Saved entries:
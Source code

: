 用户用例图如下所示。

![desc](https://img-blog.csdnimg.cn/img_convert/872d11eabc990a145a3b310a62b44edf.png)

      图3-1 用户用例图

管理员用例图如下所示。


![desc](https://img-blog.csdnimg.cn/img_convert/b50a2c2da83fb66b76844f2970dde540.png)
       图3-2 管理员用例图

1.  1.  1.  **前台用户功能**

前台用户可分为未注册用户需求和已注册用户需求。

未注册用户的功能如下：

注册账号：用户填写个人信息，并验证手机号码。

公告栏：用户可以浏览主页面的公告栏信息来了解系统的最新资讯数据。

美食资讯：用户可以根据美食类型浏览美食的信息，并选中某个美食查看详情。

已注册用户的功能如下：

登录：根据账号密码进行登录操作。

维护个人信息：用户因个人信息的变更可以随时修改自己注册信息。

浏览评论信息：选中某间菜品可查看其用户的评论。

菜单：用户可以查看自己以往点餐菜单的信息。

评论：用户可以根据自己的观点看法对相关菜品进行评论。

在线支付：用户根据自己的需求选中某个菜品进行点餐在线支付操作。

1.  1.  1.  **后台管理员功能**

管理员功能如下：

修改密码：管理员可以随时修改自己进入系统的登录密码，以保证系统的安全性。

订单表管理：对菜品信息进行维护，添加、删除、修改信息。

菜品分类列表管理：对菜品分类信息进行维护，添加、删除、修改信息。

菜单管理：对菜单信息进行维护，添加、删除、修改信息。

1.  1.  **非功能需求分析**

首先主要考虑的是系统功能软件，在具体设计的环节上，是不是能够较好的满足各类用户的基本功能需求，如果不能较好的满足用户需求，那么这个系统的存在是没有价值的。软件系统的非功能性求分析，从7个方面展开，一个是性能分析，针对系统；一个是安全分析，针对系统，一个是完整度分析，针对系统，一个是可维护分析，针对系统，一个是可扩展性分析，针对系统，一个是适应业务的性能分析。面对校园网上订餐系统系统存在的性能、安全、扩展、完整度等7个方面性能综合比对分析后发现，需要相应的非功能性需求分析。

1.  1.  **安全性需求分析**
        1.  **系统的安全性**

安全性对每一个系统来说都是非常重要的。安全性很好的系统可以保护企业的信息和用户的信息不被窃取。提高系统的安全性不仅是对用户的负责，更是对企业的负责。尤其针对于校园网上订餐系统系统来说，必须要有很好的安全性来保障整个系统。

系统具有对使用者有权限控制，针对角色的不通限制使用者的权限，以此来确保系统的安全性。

> **Your objective**
From the entries above, return exactly the line containing "未注册用户的功能如下：", the line containing "订单表管理：对菜品信息进行维护，添加、删除、修改信息。", and all lines between, and nothing else.

> **Result below**
未注册用户的功能如下：

注册账号：用户填写个人信息，并验证手机号码。

公告栏：用户可以浏览主页面的公告栏信息来了解系统的最新资讯数据。

美食资讯：用户可以根据美食类型浏览美食的信息，并选中某个美食查看详情。

已注册用户的功能如下：

登录：根据账号密码进行登录操作。

维护个人信息：用户因个人信息的变更可以随时修改自己注册信息。

浏览评论信息：选中某间菜品可查看其用户的评论。

菜单：用户可以查看自己以往点餐菜单的信息。

评论：用户可以根据自己的观点看法对相关菜品进行评论。

在线支付：用户根据自己的需求选中某个菜品进行点餐在线支付操作。

1.  1.  1.  **后台管理员功能**

管理员功能如下：

修改密码：管理员可以随时修改自己进入系统的登录密码，以保证系统的安全性。

订单表管理：对菜品信息进行维护，添加、删除、修改信息。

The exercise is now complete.